Conociendo más acerca del Efecto Mozart

Efecto MozartEn 1993, la prestigiosa revista de divulgación científica Nature publicó los resultados de una investigación realizada por un equipo de psicólogos y neorubiólogos de la Universidad de California, según los cuales la exposición de infantes a la música de Wolfgang Amadeus Mozart, mejoraba su razonamiento espacio temporal, medido a través de pruebas específicas. Este equipo de investigadores liderados por Frances Rauscher y Gordon Shaw, no hicieron más que tomar la hpótesis que, dos años atrás, había planteado el otorrinolaringólogo Alfred Tomatis en su libro ¿Por qué Mozart?, en el cual mostraba que la música del genio salzburgués contribuía a un mejor desarrollo cerebral. A partir de estos dos hechos, el término “Efecto Mozart” se popularizó mundialmente, aunque nuevos estudios han intentado rebatir las conclusiones iniciales. ¿Es realmente un efectivo método de estimulación temprana?

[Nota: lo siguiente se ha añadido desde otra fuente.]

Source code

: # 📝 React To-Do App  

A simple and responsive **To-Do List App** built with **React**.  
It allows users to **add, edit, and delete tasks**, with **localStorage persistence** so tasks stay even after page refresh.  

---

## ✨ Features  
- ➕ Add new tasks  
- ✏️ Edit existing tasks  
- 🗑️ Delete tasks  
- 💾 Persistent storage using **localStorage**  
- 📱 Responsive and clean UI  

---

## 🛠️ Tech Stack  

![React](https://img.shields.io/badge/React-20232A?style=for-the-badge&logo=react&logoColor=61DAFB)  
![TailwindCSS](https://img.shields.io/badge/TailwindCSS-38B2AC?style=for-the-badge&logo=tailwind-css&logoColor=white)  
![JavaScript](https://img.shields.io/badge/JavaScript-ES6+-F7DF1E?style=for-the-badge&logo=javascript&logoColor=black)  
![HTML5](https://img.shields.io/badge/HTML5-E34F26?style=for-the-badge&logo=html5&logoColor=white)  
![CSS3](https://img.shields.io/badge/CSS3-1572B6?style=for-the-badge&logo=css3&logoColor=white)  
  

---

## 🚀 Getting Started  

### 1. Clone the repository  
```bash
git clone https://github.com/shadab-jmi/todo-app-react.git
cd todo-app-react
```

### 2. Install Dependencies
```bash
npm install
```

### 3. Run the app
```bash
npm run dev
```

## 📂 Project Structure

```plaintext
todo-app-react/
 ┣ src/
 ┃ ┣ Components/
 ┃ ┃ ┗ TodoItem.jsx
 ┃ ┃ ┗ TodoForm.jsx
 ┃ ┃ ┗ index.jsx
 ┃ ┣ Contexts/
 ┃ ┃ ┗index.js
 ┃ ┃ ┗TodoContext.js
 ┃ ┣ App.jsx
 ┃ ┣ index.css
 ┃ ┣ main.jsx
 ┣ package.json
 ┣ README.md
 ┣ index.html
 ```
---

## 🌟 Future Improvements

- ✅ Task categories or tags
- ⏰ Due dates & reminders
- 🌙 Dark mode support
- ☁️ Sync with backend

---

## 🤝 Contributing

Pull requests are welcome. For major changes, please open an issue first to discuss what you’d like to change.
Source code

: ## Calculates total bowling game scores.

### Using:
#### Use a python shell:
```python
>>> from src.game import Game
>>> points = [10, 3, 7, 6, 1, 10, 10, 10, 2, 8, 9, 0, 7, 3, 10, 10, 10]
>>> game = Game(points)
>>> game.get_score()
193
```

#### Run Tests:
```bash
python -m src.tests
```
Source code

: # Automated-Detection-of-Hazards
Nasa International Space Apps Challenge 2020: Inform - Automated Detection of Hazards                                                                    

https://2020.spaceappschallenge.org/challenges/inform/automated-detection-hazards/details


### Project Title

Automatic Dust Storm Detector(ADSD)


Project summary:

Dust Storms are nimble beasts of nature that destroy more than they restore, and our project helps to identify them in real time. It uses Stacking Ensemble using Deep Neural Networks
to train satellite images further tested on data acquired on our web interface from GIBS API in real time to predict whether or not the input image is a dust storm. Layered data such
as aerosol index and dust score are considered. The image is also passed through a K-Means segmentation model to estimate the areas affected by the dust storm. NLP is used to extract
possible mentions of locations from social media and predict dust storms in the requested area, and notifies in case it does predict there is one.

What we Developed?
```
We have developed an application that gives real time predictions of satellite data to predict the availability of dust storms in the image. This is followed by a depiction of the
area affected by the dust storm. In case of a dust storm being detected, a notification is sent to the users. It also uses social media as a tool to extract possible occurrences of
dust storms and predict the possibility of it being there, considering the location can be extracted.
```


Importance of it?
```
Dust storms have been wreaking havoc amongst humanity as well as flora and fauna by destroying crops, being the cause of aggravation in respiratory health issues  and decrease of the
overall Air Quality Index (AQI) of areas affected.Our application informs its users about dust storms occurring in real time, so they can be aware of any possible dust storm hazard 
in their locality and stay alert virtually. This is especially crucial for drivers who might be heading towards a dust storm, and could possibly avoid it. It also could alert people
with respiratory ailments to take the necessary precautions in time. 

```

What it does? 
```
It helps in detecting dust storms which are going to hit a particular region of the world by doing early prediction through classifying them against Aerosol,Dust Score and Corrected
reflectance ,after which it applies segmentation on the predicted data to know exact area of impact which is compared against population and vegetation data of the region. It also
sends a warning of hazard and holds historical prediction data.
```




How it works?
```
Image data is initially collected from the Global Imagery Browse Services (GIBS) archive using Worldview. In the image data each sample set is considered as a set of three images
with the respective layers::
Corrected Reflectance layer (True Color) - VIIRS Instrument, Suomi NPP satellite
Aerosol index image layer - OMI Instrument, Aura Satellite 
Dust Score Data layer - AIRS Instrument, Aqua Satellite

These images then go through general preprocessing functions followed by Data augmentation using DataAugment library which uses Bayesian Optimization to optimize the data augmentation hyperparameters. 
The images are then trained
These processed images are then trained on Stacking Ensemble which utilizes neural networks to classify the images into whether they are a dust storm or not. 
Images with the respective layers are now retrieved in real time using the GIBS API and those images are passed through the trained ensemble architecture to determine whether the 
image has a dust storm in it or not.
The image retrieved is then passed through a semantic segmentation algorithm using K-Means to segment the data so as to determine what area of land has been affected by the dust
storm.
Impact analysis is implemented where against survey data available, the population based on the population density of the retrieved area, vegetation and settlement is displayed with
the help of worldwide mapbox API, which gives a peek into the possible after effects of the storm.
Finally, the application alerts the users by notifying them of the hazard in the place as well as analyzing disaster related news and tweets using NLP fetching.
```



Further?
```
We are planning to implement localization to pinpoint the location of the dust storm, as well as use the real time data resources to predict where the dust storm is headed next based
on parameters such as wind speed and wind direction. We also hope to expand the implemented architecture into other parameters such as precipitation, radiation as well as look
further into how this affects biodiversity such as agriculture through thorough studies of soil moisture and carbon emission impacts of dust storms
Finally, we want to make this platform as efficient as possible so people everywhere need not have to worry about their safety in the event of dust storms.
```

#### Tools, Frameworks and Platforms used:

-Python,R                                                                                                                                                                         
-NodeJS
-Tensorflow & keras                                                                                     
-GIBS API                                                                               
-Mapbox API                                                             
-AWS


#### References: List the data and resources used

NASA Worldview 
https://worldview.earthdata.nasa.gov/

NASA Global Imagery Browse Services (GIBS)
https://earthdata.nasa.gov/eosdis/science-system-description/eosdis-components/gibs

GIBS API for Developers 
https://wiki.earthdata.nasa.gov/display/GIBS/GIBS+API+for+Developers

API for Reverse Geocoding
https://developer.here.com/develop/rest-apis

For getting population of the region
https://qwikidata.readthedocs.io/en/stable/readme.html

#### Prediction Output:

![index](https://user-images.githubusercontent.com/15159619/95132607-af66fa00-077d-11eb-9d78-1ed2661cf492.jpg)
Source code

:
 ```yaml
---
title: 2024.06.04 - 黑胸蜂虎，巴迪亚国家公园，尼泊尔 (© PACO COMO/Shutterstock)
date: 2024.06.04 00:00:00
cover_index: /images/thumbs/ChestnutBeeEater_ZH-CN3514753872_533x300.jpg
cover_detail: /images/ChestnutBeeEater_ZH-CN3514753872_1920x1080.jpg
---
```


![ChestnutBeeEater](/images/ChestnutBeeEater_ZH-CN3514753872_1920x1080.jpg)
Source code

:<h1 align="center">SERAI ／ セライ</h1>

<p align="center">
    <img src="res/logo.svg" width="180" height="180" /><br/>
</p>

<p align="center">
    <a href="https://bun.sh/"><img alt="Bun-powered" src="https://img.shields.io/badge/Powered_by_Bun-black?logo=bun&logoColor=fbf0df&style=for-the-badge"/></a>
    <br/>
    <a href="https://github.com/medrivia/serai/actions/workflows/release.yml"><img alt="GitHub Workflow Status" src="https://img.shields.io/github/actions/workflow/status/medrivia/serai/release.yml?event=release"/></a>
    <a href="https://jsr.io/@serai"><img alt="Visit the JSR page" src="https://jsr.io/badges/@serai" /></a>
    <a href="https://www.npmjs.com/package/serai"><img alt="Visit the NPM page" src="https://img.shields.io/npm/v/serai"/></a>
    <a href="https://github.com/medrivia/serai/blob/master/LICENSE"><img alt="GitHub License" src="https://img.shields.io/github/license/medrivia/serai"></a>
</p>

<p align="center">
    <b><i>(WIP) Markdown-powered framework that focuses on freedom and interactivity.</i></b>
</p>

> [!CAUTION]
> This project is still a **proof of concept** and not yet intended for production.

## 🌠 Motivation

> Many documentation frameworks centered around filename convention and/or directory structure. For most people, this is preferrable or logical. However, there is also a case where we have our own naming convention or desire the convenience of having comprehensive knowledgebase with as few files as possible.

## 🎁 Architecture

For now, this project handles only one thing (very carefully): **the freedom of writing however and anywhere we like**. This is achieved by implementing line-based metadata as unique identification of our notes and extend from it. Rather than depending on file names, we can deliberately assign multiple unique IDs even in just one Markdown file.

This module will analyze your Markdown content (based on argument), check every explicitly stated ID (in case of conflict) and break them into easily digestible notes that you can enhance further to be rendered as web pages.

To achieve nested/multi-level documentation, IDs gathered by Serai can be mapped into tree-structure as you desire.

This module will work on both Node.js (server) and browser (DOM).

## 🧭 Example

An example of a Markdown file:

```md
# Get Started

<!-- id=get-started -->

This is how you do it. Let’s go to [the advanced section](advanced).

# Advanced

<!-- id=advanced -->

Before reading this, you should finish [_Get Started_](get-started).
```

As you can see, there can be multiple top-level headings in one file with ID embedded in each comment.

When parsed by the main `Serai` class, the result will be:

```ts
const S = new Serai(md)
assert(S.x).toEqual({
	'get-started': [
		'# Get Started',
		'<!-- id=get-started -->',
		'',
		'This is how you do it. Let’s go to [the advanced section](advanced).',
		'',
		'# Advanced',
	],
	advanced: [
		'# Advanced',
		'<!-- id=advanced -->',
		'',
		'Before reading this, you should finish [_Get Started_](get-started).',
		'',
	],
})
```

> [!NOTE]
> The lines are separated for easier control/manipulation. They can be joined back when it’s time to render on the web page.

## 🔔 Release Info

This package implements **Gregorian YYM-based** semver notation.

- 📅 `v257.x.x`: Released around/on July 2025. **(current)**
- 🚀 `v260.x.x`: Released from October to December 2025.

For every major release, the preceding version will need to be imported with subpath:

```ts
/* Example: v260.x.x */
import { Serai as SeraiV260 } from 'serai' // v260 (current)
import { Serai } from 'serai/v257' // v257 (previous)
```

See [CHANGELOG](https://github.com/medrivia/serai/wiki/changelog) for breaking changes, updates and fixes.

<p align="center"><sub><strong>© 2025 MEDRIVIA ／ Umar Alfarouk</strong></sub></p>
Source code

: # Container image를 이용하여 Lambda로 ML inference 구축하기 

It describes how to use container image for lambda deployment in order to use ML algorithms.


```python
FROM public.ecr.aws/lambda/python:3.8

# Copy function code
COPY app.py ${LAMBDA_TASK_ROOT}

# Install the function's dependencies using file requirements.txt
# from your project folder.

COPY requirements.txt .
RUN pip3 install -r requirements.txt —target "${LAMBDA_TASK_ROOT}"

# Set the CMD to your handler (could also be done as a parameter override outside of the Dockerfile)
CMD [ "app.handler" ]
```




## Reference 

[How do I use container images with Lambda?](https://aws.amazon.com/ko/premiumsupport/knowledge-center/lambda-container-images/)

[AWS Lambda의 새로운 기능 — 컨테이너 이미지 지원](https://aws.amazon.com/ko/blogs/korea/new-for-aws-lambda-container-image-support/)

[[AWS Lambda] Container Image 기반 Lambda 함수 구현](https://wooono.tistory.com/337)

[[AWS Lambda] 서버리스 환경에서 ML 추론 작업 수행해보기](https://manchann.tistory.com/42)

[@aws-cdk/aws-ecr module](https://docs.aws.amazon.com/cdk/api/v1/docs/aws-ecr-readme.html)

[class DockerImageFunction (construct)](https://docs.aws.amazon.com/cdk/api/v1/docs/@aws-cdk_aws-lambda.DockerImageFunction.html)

El libro de Don Campbell, El Efecto Mozart: Aprovechar el poder de la música para sanar el cuerpo, fortalecer la mente y desbloquear el Espíritu Creativo, publicado en 1997, analiza la teoría de que escuchar a Mozart puede aumentar temporalmente el coeficiente intelectual y producir muchos otros efectos beneficiosos sobre la función mental de niños y adultos. Después de ese libro, Campbell lanzaría El Efecto Mozart Para Niños. Además, apoyó activamente el lanzamiento de colecciones de música de Efecto Mozart para mejorar temas como el descanso, el rejuvenecimiento, la inteligencia y el aprendizaje, la creatividad yla imaginación. Como se imaginarán, esto se convirtió en un boom comercial que ha despertado sospechas frente a una posible exageración de los efectos concretos de la música clásica en la inteligencia de quien la escuche, planificada con fines meramente comerciales (venta de libros, métodos, CDs, etc.)

El musicólogo e historiador Maynard Solomon, en su obra Mozart: Una vida, da un repaso extenso sobre la vida y obra del compositor, en el cual podemos ponernos en contacto con la influencia que la música tuvo en Mozart desde niño y quizás ese contacto permanente con un ambiente cargado de musicalidad haya contribuido al genio que manifestó desde los 3 años de edad. En ese sentido, podríamos asegurar de manera empírica que escuchar música activa nuestros sistemas neurocerebrales y permite desarrollar mejor aptitudes psicomotrices, rítmicas, aprehensivas, etc.

Entonces ¿es el Efecto Mozart únicamente una creación publicitaria? Definitivamente no. Quizás el término y las estrategias de marketing asociadas a los productos que este fenómeno ha generado en todo el mundo puedan llamar a cuestionamiento. Incluso, equipos de investigadores se han tomado el trabajo de demostrar, mediante estudios realizados durante la última década, que no hay mejoras considerables en el desarrollo cerebral luego de escuchar música de Mozart durante determinada cantidad de minutos. Pero más allá de las certezas científicas – siempre cuestionables cuando hablamos de arte – la realidad ha demostrado que la música, no solo la de Mozart y no solo la clásica, contribuye a formar seres humanos más sensibles, más abiertos a la cultura, más receptivos a otras formas de expresión.

La música de Wolfgang Amadeus Mozart es, en general, de naturaleza romántica y relajante. En diversas etapas de la vida, los padres y maestros de escuela deben estimular a sus hijos y alumnos a acercarse a toda clase de música, no solo deteniéndose en el acto pasivo de escucharla, sino adoptando una postura más activa, relacionándola con el momento histórico de cada obra (sea esta una ópera, una sinfonía, un vals, un bolero o una salsa), los instrumentos, las culturas, los idiomas, etc. Eso establecerá un vínculo de aprendizaje que puede llegar a ser lo suficientemente enriquecedor para el desarrollo mental de cada niño o adolescente.